= Juho Annala =

Finnish racing driver (born 1984)

Juho Annala (born February 24, 1984) is a Finnish racing driver.

Annala was born in Lapua. After starting in karting, he moved to Swedish, Finnish, and Nordic Formula Ford in 2004, winning the Nordic championship and coming second in both the Swedish and Finnish championships. In 2005, he moved to the British Formula Three Championship driving for Alan Docking Racing in the national class of the championship. He finished sixth in series points scoring three podium finishes. In 2006, he switched teams to Performance Racing Europe and captured three wins and three pole positions on his way to third in the championship. In 2007, he drove in the International Formula Master series for Jenzer Motorsport and finished eleventh in points with a runner up finish at Brno.

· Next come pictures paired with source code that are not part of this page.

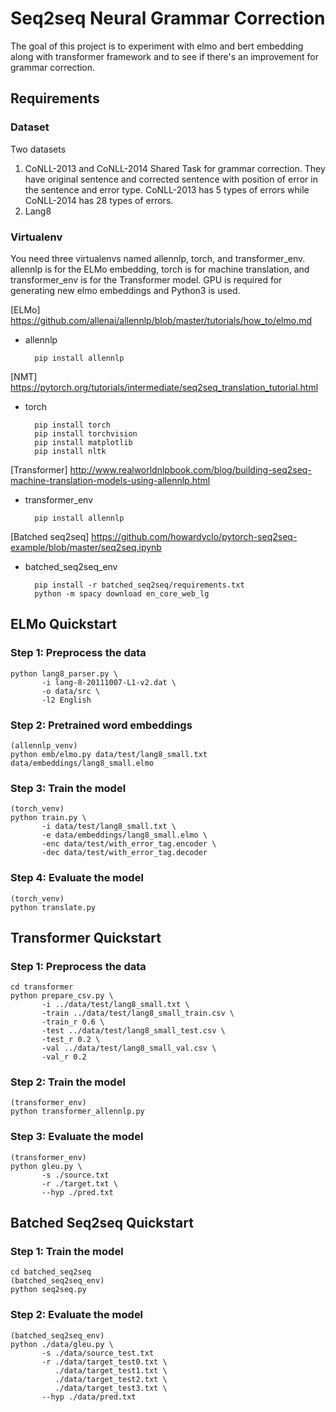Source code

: # Seq2seq Neural Grammar Correction

The goal of this project is to experiment with elmo and bert embedding along with transformer framework and to see if there's an improvement for grammar correction. 

## Requirements

### Dataset 

Two datasets
1. CoNLL-2013 and CoNLL-2014 Shared Task for grammar correction. They have original sentence and corrected sentence with position of error in the sentence and error type. CoNLL-2013 has 5 types of errors while CoNLL-2014 has 28 types of errors. 
2. Lang8

### Virtualenv

You need three virtualenvs named allennlp, torch, and transformer\_env. allennlp is for the ELMo embedding, torch is for machine translation, and transformer\_env is for the Transformer model. GPU is required for generating new elmo embeddings and Python3 is used.

[ELMo] https://github.com/allenai/allennlp/blob/master/tutorials/how_to/elmo.md 
* allennlp

        pip install allennlp

[NMT] https://pytorch.org/tutorials/intermediate/seq2seq_translation_tutorial.html
* torch

        pip install torch
        pip install torchvision
        pip install matplotlib
        pip install nltk

[Transformer] http://www.realworldnlpbook.com/blog/building-seq2seq-machine-translation-models-using-allennlp.html
* transformer\_env

        pip install allennlp

[Batched seq2seq] https://github.com/howardyclo/pytorch-seq2seq-example/blob/master/seq2seq.ipynb
* batched\_seq2seq\_env

        pip install -r batched_seq2seq/requirements.txt
        python -m spacy download en_core_web_lg

## ELMo Quickstart

### Step 1: Preprocess the data
```
python lang8_parser.py \
       -i lang-8-20111007-L1-v2.dat \
       -o data/src \
       -l2 English
```
### Step 2: Pretrained word embeddings
```
(allennlp_venv)
python emb/elmo.py data/test/lang8_small.txt data/embeddings/lang8_small.elmo 
```

### Step 3: Train the model
```
(torch_venv)
python train.py \
       -i data/test/lang8_small.txt \
       -e data/embeddings/lang8_small.elmo \
       -enc data/test/with_error_tag.encoder \
       -dec data/test/with_error_tag.decoder
```

### Step 4: Evaluate the model
```
(torch_venv)
python translate.py
```

## Transformer Quickstart

### Step 1: Preprocess the data
```
cd transformer
python prepare_csv.py \
       -i ../data/test/lang8_small.txt \
       -train ../data/test/lang8_small_train.csv \
       -train_r 0.6 \
       -test ../data/test/lang8_small_test.csv \
       -test_r 0.2 \
       -val ../data/test/lang8_small_val.csv \
       -val_r 0.2
```

### Step 2: Train the model
```
(transformer_env)
python transformer_allennlp.py
```

### Step 3: Evaluate the model
```
(transformer_env)
python gleu.py \
       -s ./source.txt 
       -r ./target.txt \
       --hyp ./pred.txt
``` 

## Batched Seq2seq Quickstart

### Step 1: Train the model
```
cd batched_seq2seq
(batched_seq2seq_env)
python seq2seq.py
```

### Step 2: Evaluate the model
```
(batched_seq2seq_env)
python ./data/gleu.py \
       -s ./data/source_test.txt 
       -r ./data/target_test0.txt \
          ./data/target_test1.txt \
          ./data/target_test2.txt \
          ./data/target_test3.txt \
       --hyp ./data/pred.txt
```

Annala drove in the 2008 Grand Prix of Long Beach, the final Champ Car race, for Rocketsports but was knocked out by mechanical problems after 42 laps after qualifying last. Later in the year, he made two starts in the Finnish Super Touring Championship.

==IndyCar==

Year: Team; No.; Chassis; Engine; 1; 2; 3; 4; 5; 6; 7; 8; 9; 10; 11; 12; 13; 14; 15; 16; 17; 18; 19; Rank; Points; Ref
2008: Rocketsports; 10; Panoz DP01; Cosworth; HMS; STP; MOT^{1}; LBH^{1} 18; KAN; IND; MIL; TXS; IOW; RIR; WGL; NSH; MDO; EDM; KTY; SNM; DET; CHI; SRF^{2}; 47th; 0

¹ Run on same day.

² Non-points-paying, exhibition race.